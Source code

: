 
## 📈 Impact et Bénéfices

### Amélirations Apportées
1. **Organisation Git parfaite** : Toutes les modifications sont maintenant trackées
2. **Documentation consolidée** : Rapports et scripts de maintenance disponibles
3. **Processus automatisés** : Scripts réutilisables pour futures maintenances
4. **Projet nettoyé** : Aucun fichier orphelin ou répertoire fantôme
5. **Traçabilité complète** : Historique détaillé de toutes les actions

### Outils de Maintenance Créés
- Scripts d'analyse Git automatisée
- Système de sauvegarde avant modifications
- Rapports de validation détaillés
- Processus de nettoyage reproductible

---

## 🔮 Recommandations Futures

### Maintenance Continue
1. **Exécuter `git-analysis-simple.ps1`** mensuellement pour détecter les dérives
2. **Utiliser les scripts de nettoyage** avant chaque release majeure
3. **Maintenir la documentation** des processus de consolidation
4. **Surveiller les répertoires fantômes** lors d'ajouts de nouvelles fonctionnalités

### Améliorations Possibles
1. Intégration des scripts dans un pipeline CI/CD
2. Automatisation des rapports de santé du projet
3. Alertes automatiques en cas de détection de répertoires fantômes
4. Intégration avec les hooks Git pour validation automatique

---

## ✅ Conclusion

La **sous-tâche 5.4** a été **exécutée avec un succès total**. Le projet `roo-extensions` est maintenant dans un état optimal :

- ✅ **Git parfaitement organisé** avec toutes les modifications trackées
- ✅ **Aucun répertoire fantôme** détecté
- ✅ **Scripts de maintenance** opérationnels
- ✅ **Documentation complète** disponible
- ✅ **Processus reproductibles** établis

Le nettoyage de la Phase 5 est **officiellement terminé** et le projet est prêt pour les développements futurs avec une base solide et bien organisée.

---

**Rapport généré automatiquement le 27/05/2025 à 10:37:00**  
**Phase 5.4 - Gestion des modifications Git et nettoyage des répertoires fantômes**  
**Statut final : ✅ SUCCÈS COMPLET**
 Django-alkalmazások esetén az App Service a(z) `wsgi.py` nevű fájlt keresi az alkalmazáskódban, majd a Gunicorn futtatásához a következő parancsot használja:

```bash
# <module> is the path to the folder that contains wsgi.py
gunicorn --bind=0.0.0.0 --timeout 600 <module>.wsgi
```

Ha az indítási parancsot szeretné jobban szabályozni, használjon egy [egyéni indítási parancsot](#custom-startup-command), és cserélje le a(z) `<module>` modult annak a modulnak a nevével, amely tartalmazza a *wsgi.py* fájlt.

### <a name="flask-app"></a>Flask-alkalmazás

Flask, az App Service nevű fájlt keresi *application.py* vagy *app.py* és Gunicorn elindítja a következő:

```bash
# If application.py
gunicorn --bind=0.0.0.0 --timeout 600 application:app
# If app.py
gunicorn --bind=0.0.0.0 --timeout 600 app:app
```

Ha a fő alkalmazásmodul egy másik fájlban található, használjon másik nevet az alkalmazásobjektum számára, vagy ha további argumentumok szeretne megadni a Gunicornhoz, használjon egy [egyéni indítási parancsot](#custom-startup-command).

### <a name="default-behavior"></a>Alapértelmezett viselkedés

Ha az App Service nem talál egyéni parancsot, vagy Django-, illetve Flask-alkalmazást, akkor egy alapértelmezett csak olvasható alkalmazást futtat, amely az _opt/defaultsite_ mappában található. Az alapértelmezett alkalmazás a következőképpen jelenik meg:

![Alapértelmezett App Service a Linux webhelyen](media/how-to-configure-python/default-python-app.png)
* * *
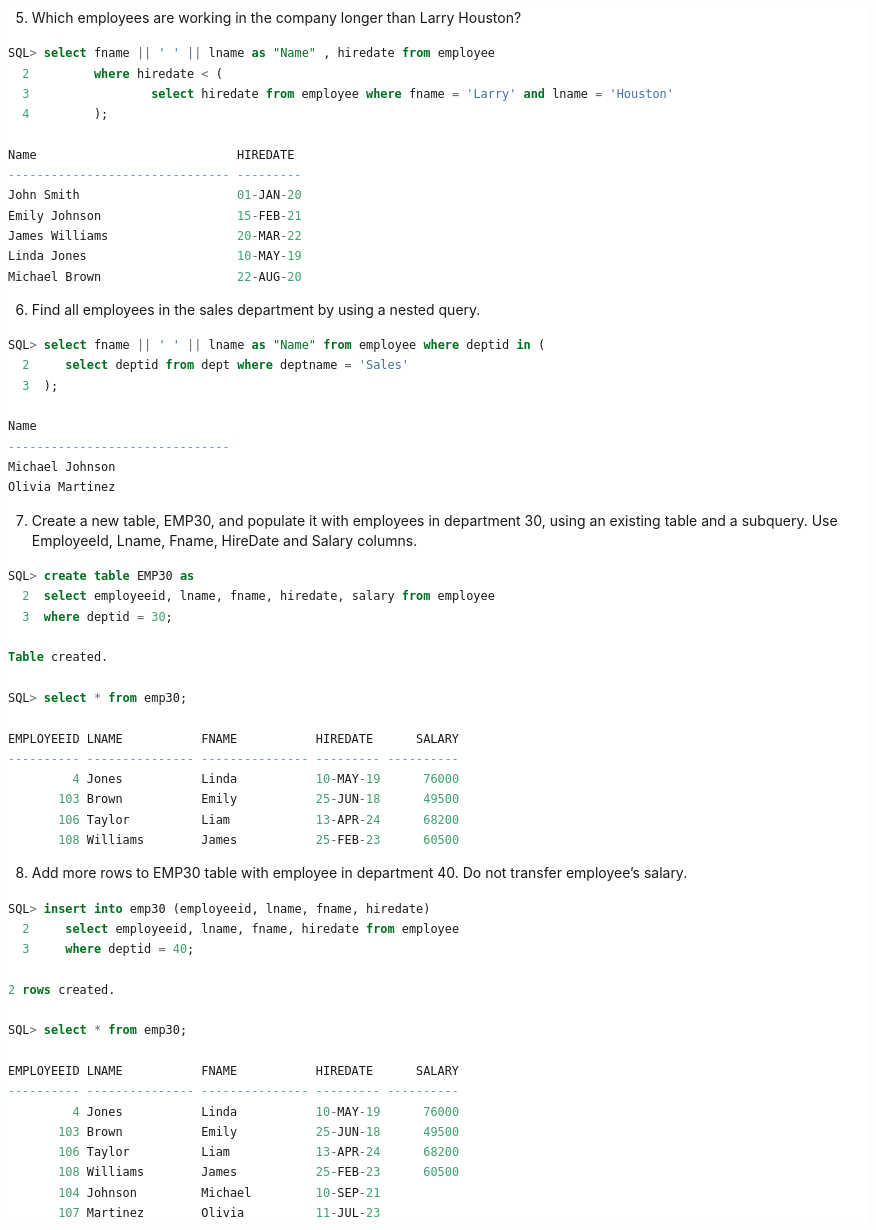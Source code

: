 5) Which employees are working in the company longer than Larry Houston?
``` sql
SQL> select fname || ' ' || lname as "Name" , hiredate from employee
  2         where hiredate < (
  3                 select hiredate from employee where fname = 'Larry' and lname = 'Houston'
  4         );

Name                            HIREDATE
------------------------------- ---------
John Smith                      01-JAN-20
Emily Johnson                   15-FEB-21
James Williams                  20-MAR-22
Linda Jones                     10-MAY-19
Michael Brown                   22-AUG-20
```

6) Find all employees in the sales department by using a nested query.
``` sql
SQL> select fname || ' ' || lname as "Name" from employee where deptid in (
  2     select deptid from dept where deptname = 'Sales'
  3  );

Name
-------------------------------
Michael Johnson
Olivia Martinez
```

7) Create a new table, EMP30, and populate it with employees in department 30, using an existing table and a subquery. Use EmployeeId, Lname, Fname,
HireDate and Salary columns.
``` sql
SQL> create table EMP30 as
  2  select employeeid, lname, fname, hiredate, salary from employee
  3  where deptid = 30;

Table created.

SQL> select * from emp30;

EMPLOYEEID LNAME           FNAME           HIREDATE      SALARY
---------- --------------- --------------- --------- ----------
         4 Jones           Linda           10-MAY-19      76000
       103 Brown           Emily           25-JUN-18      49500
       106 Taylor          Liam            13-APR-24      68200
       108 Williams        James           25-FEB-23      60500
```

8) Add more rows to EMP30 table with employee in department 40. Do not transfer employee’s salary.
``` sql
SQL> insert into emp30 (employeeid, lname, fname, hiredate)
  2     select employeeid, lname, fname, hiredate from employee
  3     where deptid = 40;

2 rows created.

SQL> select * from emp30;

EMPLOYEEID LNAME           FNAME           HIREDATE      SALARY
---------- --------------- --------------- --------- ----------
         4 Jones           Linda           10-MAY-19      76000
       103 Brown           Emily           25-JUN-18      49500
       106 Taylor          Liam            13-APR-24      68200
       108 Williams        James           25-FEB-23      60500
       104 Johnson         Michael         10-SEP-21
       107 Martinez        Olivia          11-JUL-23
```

Problem requirements
Whenever a line of the data includes "custom", copy that line.

The answer
Ha az indítási parancsot szeretné jobban szabályozni, használjon egy [egyéni indítási parancsot](#custom-startup-command), és cserélje le a(z) `<module>` modult annak a modulnak a nevével, amely tartalmazza a *wsgi.py* fájlt.
Ha a fő alkalmazásmodul egy másik fájlban található, használjon másik nevet az alkalmazásobjektum számára, vagy ha további argumentumok szeretne megadni a Gunicornhoz, használjon egy [egyéni indítási parancsot](#custom-startup-command).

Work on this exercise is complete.